» **Problem statement**
The reply to the records below should contain exactly the lines from the line with "пересекать объекты сцены." through the line with "Пример визуализации обработки", and nothing besides.

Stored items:

┄┄┄┄┄┄

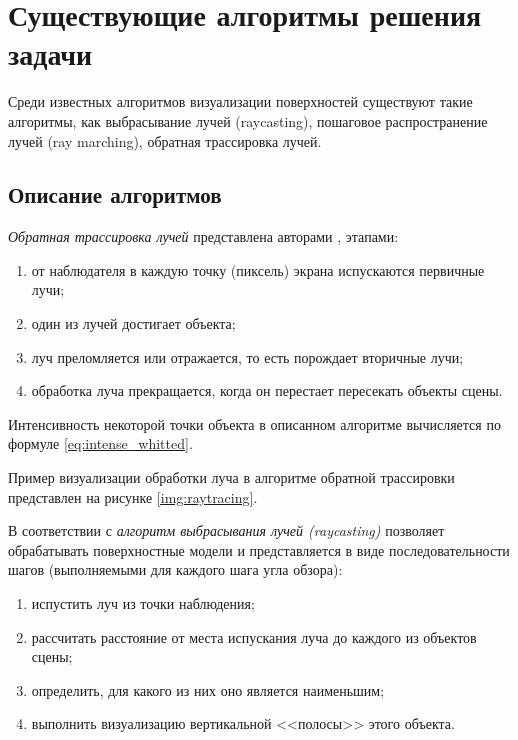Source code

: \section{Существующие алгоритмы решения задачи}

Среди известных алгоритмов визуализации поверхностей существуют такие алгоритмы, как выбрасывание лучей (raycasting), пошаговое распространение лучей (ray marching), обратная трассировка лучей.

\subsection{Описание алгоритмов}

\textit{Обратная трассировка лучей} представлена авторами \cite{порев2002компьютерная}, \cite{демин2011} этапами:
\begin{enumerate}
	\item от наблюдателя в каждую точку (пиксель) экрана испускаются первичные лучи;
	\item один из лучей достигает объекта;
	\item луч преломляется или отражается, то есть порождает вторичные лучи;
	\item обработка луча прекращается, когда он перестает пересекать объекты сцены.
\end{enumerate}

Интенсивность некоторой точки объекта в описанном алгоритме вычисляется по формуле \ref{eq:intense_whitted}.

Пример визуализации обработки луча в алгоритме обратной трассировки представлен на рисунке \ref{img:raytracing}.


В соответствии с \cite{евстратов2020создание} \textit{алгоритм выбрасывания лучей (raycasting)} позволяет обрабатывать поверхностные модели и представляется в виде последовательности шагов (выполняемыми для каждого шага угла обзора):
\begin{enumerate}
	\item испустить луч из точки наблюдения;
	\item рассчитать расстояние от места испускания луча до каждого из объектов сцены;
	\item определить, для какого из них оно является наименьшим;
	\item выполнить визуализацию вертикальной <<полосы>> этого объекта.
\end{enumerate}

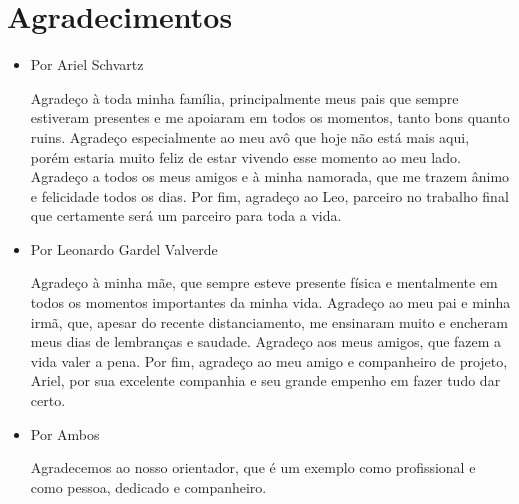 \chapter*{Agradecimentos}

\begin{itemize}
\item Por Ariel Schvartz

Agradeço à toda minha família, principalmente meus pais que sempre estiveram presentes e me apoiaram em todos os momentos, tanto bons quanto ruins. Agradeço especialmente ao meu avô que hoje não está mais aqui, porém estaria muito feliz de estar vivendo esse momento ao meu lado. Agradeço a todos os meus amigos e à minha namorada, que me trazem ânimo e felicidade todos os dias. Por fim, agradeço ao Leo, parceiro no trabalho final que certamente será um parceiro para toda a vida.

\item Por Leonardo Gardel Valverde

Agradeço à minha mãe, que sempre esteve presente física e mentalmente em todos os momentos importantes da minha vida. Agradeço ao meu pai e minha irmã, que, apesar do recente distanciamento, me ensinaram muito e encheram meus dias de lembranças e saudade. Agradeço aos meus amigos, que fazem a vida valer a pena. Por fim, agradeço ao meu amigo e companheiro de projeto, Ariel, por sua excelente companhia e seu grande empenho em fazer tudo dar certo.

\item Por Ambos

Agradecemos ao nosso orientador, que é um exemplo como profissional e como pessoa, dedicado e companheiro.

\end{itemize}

┄┄┄┄┄┄

» **Exercise answer**
	\item обработка луча прекращается, когда он перестает пересекать объекты сцены.
\end{enumerate}

Интенсивность некоторой точки объекта в описанном алгоритме вычисляется по формуле \ref{eq:intense_whitted}.

Пример визуализации обработки луча в алгоритме обратной трассировки представлен на рисунке \ref{img:raytracing}.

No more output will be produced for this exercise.